Diagnosis of neurocysticercosis

The diagnosis of NCC was made according to modified criteria of Del Brutto et al. (2001), with a serological test positive by AgELISA replacing the EITB test positive as a major criterion for diagnosis. This modification was made based on a recent study which showed that serological AgELISA and EITB tests had very similar sensitivities for detecting current infection and the AgELISA showed a better specificity than EITB (Praet et al., 2010). All the participants confirmed with epilepsy had at least one minor criterion (epilepsy) and one epidemiologic criterion (living in a T. solium endemic area).

With the diagnostic tools available in our study and the fact that all participants had at least one minor and one epidemiological criterion, NCC cases were considered definitive if they had at least one absolute criterion or at least two major criteria. NCC cases were considered probable if they had one major criterion or two minor criteria.

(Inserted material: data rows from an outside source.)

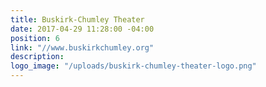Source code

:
 ```yaml
---
title: Buskirk-Chumley Theater
date: 2017-04-29 11:28:00 -04:00
position: 6
link: "//www.buskirkchumley.org"
description: 
logo_image: "/uploads/buskirk-chumley-theater-logo.png"
---
```


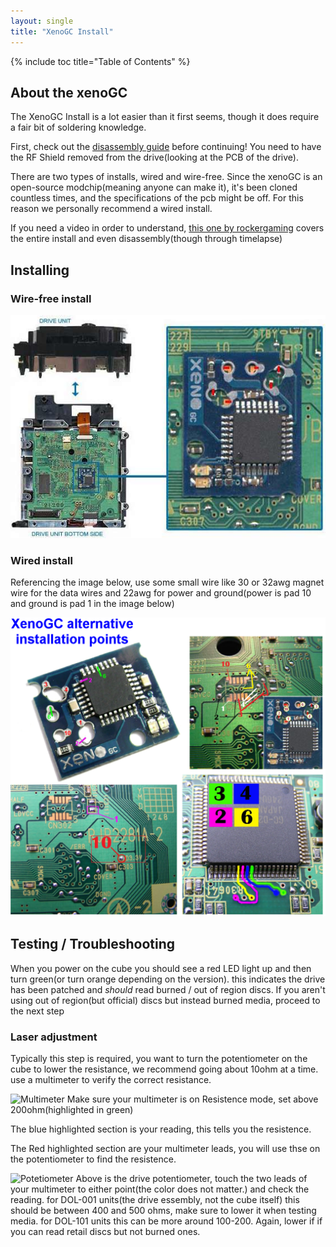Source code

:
 ```yaml
---
layout: single
title: "XenoGC Install"
---
```


{% include toc title="Table of Contents" %}

## About the xenoGC

The XenoGC Install is a lot easier than it first seems, though it does require a fair bit of soldering knowledge.

First, check out the [disassembly guide](/disassembly) before continuing! You need to have the RF Shield removed from the drive(looking at the PCB of the drive).

There are two types of installs, wired and wire-free. Since the xenoGC is an open-source modchip(meaning anyone can make it), it's been cloned countless times, and the specifications of the pcb might be off. For this reason we personally recommend a wired install.

If you need a video in order to understand, [this one by rockergaming](https://www.youtube.com/watch?v=WRbmqxqEL8Q) covers the entire install and even disassembly(though through timelapse)

## Installing

### Wire-free install

![solder points](/images/xenogc/install.jpg)

### Wired install

Referencing the image below, use some small wire like 30 or 32awg magnet wire for the data wires and 22awg for power and ground(power is pad 10 and ground is pad 1 in the image below)

![alt solder points](/images/xenogc/altpoint.webp)

## Testing / Troubleshooting

When you power on the cube you should see a red LED light up and then turn green(or turn orange depending on the version). this indicates the drive has been patched and *should* read burned / out of region discs. If you aren't using out of region(but official) discs but instead burned media, proceed to the next step

### Laser adjustment

Typically this step is required, you want to turn the potentiometer on the cube to lower the resistance, we recommend going about 10ohm at a time. use a multimeter to verify the correct resistance.

![Multimeter](/images/Multimeter_Res.jpg)
Make sure your multimeter is on Resistence mode, set above 200ohm(highlighted in green)

The blue highlighted section is your reading, this tells you the resistence.

The Red highlighted section are your multimeter leads, you will use thse on the potentiometer to find the resistence.

![Potetiometer](/images/Drive_Pot.jpg)
Above is the drive potentiometer, touch the two leads of your multimeter to either point(the color does not matter.) and check the reading. for DOL-001 units(the drive essembly, not the cube itself) this should be between 400 and 500 ohms, make sure to lower it when testing media. for DOL-101 units this can be more around 100-200. Again, lower if if you can read retail discs but not burned ones.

We define NCC-associated epilepsy cases as those cases of epilepsy who met the modified diagnostic criteria of definitive or probable NCC.

Statistical analysis

The level of agreement between the two radiologists was assessed by the kappa statistic (Fleiss 1980) and interpreted according to Landis and Koch (1977). Confidence intervals for proportions were calculated using the “mid-p” binomial-based method (Newcombe 1998). The level of significance for statistical tests was set at 0.05. All statistical analyses were done with SAS version 9.2 (Cary, North Carolina) and Open-Epi version 2.3 (Dean et al. 2010). The village-specific prevalence of NCC-associated epilepsy was estimated by multiplying the prevalence of epilepsy among those selected at random by the proportion of NCC conditional on having epilepsy from all of those who had a CT-scan. This prevalence was estimated using WinBugs 1.4.3© and represents the proportion of people in each village estimated to have both epilepsy and NCC. A model using the proportion of NCC only among those randomly selected individuals lead to very similar estimates (results not shown). The cross-sectional association between age, gender, age at first seizure and active epilepsy and the presence of NCC was estimated using the prevalence proportion ratio (PPR) where the prevalence of NCC in one group was divided by the prevalence of NCC in the reference group for each variable. PPRs were estimated between the factors of interest and definitive, probable, and all NCC cases (one estimate for each variable and category of NCC). The 95%CI of the PPR was calculated using the method proposed by Katz et al. (1978) for computing the confidence intervals of the ratio of two proportions.

Ethics

Randomly selected individuals and self-reporting epilepsy cases, or parents of children of less than 15 years old, were asked for their consent to participate in the study. The consent forms were written in either French or in the local language. If the participant could not read, the form was read and clearly explained to her/him or to the legal guardians for children. There is no written form of Lélé, so the consent was read to people in Batondo who did not speak French or other written languages. The participants were asked to sign a consent form if they agreed to participate. The signature was an “X” when the respondent was unable to write their name. The study was approved by the ethical committee of the Center MURAZ (Ref. 02-2006/CE-CM) and by the Institutional Review Board of the University of Oklahoma Health Sciences Center (IRB# 12694).

RESULTS

Study population and prevalence of epilepsy

Of the 888 randomly-selected villagers interviewed, 70 (8%) screened positive and 39 of these were confirmed with epilepsy. As reported elsewhere, this correspond to an estimated lifetime prevalence of 4.8% (95% Confidence Interval (95% CI) =2.9; 7.6), 3.1% (95% CI= 1.7; 5.4), and 6.5% (95% CI=3.5; 10.7) in Batondo, Pabré, and Nyonyogo respectively (Nitiéma et al. 2012). Overall, 29 (74%), 21 (54%) and three (8%) reported having experienced generalized seizures, simple partial seizures and partial seizures secondarily generalized at least once, respectively. Thirty-six of the 39 had a cranial CT. Among the three confirmed cases who did not have a CT, two (from Pabré) did not show up the day of the examination and the other (from Batondo) was a pregnant woman. Among the 36 participants with a CT-scan, the time elapsed between the self-reported onset of seizures and the time of the screening questionnaire was less than 12 months, 1 to 2 years, 3 to 4 years, and 5 years or more for two (5.6%), eight (22.2%), three (8.3%), and 21 (58.3%), respectively. Two (5.6%) participants did not remember the time of onset of their seizures.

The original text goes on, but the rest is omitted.